At first we put the nuts in cold storage at about 32 degrees, expecting to get a better price on the Thanksgiving market. We found out that we were making a mistake and that the earliest nuts on the market brought us our best price. So now we are shipping just as early as we can ship.
We first adopted the western cranberry box as being open enough to allow a little drying off and tight enough so that it wouldn't allow too much and yet we didn't get any mold. We were very much afraid of that, because a good many of the California chestnuts had molded on the way to market. Later we turned to the splint bushel basket, and lately we have been in favor of the half-bushel basket. There seem to be buyers who don't like to stock up more than a half bushel at a time, chestnuts being of a rather high price. They dry out too fast.
We found that cold storage above 32 degrees keeps chestnuts in good condition with little dry-out. One dealer in Oregon we know of wraps his cold storage nuts in waterproof paper, keeps them that way clear on into January. A very little mold will develop on chestnuts kept in storage from 32 to 35 degrees, but not enough so we take any precaution. We have had a few batches that people have stood in sacks on damp nights, and they started to mold, especially on the open end, and we find we can kill the mold with Clorox. We have just used a little Clorox in water. We think this would prevent mold from developing on all nuts if they were put through a chlorine bath. We haven't taken the trouble to do that. I might say our walnuts, and filberts have been put through a chlorine solution, and, of course, after a chlorine solution is used you have to put the nuts through water again and wash that off.
We have on our place a nice washer. We have graded the European varieties, which we handle mostly, into three grades: standard, fancy, and extra fancy, by size. All our grading has been done by hand, except we expect to have a simple grader this year.
[Footnote 7: Mr. Bush informed the secretary by letter, early in 1949, that he did not then have any nursery stock ready for sale at his Eagle Creek, Oregon, nursery. From that location about 10 years ago he introduced, under numbers, three selections of Chinese chestnuts grown from seed imported in the early 30's. Two of these, in 1941, were named Abundance and Honan. The Abundance is now considered one of the most desirable varieties from Oklahoma to Pennsylvania, while Honan is slightly less desirable.—Ed.]

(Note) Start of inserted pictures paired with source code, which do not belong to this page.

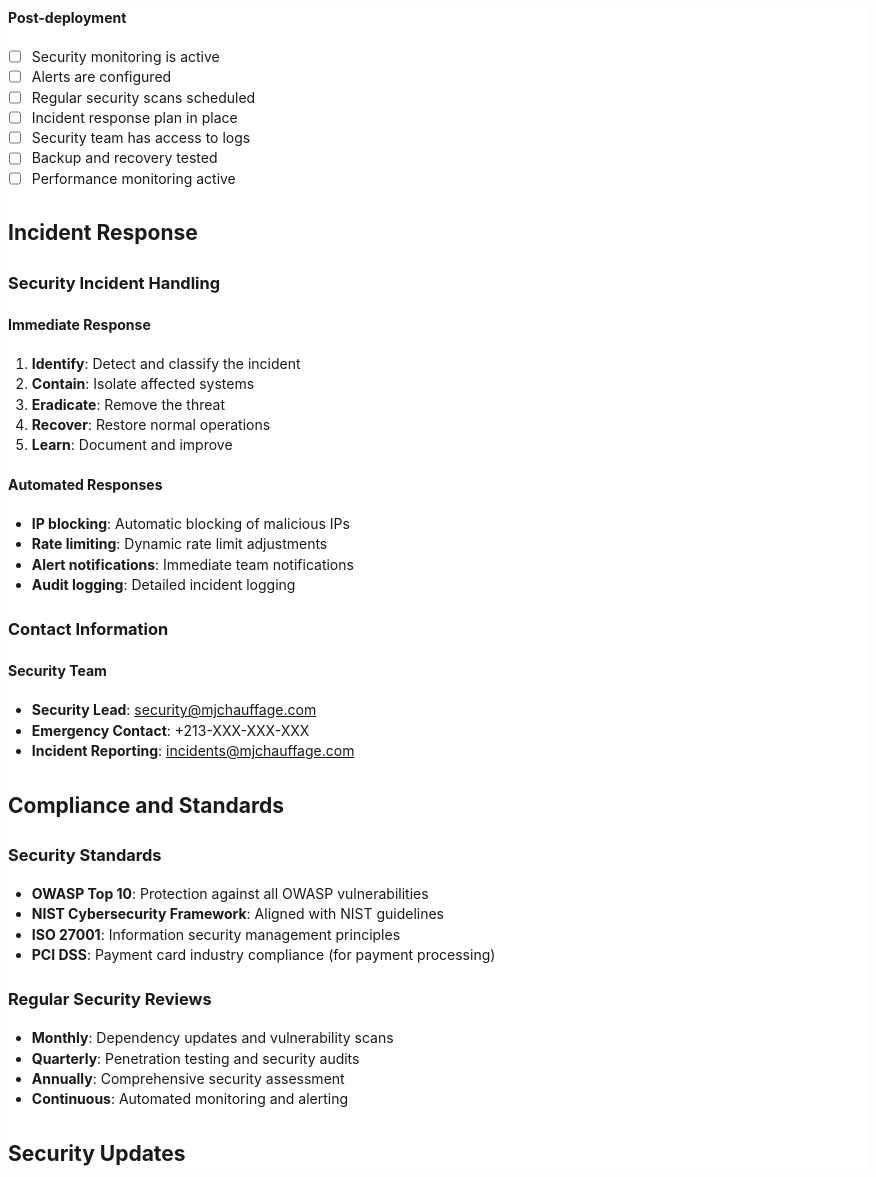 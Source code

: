 #### Post-deployment
- [ ] Security monitoring is active
- [ ] Alerts are configured
- [ ] Regular security scans scheduled
- [ ] Incident response plan in place
- [ ] Security team has access to logs
- [ ] Backup and recovery tested
- [ ] Performance monitoring active

## Incident Response

### Security Incident Handling

#### Immediate Response
1. **Identify**: Detect and classify the incident
2. **Contain**: Isolate affected systems
3. **Eradicate**: Remove the threat
4. **Recover**: Restore normal operations
5. **Learn**: Document and improve

#### Automated Responses
- **IP blocking**: Automatic blocking of malicious IPs
- **Rate limiting**: Dynamic rate limit adjustments
- **Alert notifications**: Immediate team notifications
- **Audit logging**: Detailed incident logging

### Contact Information

#### Security Team
- **Security Lead**: security@mjchauffage.com
- **Emergency Contact**: +213-XXX-XXX-XXX
- **Incident Reporting**: incidents@mjchauffage.com

## Compliance and Standards

### Security Standards
- **OWASP Top 10**: Protection against all OWASP vulnerabilities
- **NIST Cybersecurity Framework**: Aligned with NIST guidelines
- **ISO 27001**: Information security management principles
- **PCI DSS**: Payment card industry compliance (for payment processing)

### Regular Security Reviews
- **Monthly**: Dependency updates and vulnerability scans
- **Quarterly**: Penetration testing and security audits
- **Annually**: Comprehensive security assessment
- **Continuous**: Automated monitoring and alerting

## Security Updates
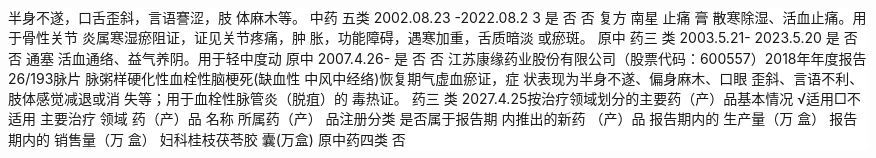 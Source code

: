 半身不遂，口舌歪斜，言语謇涩，肢
体麻木等。
中药
五类
2002.08.23
-2022.08.2
3
是
否
否
复方
南星
止痛
膏
散寒除湿、活血止痛。用于骨性关节
炎属寒湿瘀阻证，证见关节疼痛，肿
胀，功能障碍，遇寒加重，舌质暗淡
或瘀斑。
原中
药三
类
2003.5.21-
2023.5.20
是
否
否
通塞
活血通络、益气养阴。用于轻中度动
原中
2007.4.26-
是
否
否
江苏康缘药业股份有限公司（股票代码：600557）2018年年度报告
26/193脉片
脉粥样硬化性血栓性脑梗死(缺血性
中风中经络)恢复期气虚血瘀证，症
状表现为半身不遂、偏身麻木、口眼
歪斜、言语不利、肢体感觉减退或消
失等；用于血栓性脉管炎（脱疽）的
毒热证。
药三
类
2027.4.25按治疗领域划分的主要药（产）品基本情况
√适用□不适用
主要治疗
领域
药（产）品
名称
所属药（产）
品注册分类
是否属于报告期
内推出的新药
（产）品
报告期内的
生产量（万
盒）
报告期内的
销售量（万
盒）
妇科桂枝茯苓胶
囊(万盒)
原中药四类
否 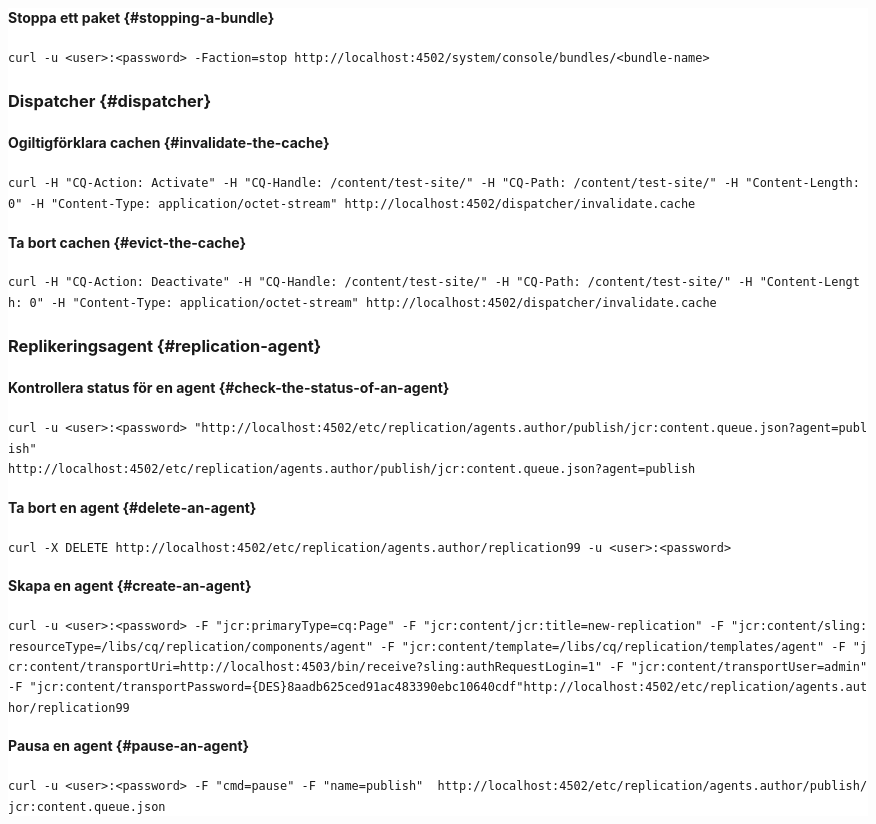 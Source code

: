 #### Stoppa ett paket {#stopping-a-bundle}

```shell
curl -u <user>:<password> -Faction=stop http://localhost:4502/system/console/bundles/<bundle-name>
```

### Dispatcher {#dispatcher}

#### Ogiltigförklara cachen {#invalidate-the-cache}

```shell
curl -H "CQ-Action: Activate" -H "CQ-Handle: /content/test-site/" -H "CQ-Path: /content/test-site/" -H "Content-Length: 0" -H "Content-Type: application/octet-stream" http://localhost:4502/dispatcher/invalidate.cache
```

#### Ta bort cachen {#evict-the-cache}

```shell
curl -H "CQ-Action: Deactivate" -H "CQ-Handle: /content/test-site/" -H "CQ-Path: /content/test-site/" -H "Content-Length: 0" -H "Content-Type: application/octet-stream" http://localhost:4502/dispatcher/invalidate.cache
```

### Replikeringsagent {#replication-agent}

#### Kontrollera status för en agent {#check-the-status-of-an-agent}

```shell
curl -u <user>:<password> "http://localhost:4502/etc/replication/agents.author/publish/jcr:content.queue.json?agent=publish"
http://localhost:4502/etc/replication/agents.author/publish/jcr:content.queue.json?agent=publish
```

#### Ta bort en agent {#delete-an-agent}

```shell
curl -X DELETE http://localhost:4502/etc/replication/agents.author/replication99 -u <user>:<password>
```

#### Skapa en agent {#create-an-agent}

```shell
curl -u <user>:<password> -F "jcr:primaryType=cq:Page" -F "jcr:content/jcr:title=new-replication" -F "jcr:content/sling:resourceType=/libs/cq/replication/components/agent" -F "jcr:content/template=/libs/cq/replication/templates/agent" -F "jcr:content/transportUri=http://localhost:4503/bin/receive?sling:authRequestLogin=1" -F "jcr:content/transportUser=admin" -F "jcr:content/transportPassword={DES}8aadb625ced91ac483390ebc10640cdf"http://localhost:4502/etc/replication/agents.author/replication99
```

#### Pausa en agent {#pause-an-agent}

```shell
curl -u <user>:<password> -F "cmd=pause" -F "name=publish"  http://localhost:4502/etc/replication/agents.author/publish/jcr:content.queue.json
```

+"Sweet" Nuts Sell Faster+
We have a few "sweets." All of those on our farms are Riehl varieties, hybrids, I think. All of our European chestnuts have an astringent pellicle, heavy with tannic acid. We classify as sweets any of those that have a pellicle that is sweet enough to be eaten. We label these the sweets and mark them as they go into the market. And while, I say, we don't seem to get a better price for the sweets than for the European, they do sell faster. There are some people in the eastern cities that are grabbing these in preference to the large ones. While the large nuts sell very well, I suppose they go to the Italians and Europeans who are used to cooking them, and out on the West Coast nothing but the large nut goes; the larger the better. In the Seattle market we try to send in large nuts.
We also grade out all "cracks" by hand. They mold easily, and we have a lot of cracked nuts in our climate there, but we have been able to dispose of all of these through the Seattle market where they move off very fast and are lower priced.
+California Supplies Distant Markets+
Last winter we went to California and looked into the chestnut market there. We found them in the Sierras and found them growing in the Coast Range without irrigation, but the largest growers were in the San Joaquin Valley near Stockton. The largest grove was 30 acres at Linden owned by Caesar De Martini. He gave us our best insight into California chestnut growing. He used to grade and package his own, and he still has his cylinder grader. It has three different size holes, one inch, one and a quarter and one and a half. Anything that goes through the one-inch hole is discarded as a cull. That leaves three sizes, the size that goes through the one and a quarter, the one and a half, and the size that goes out the end, which is, of course, a class of jumbos.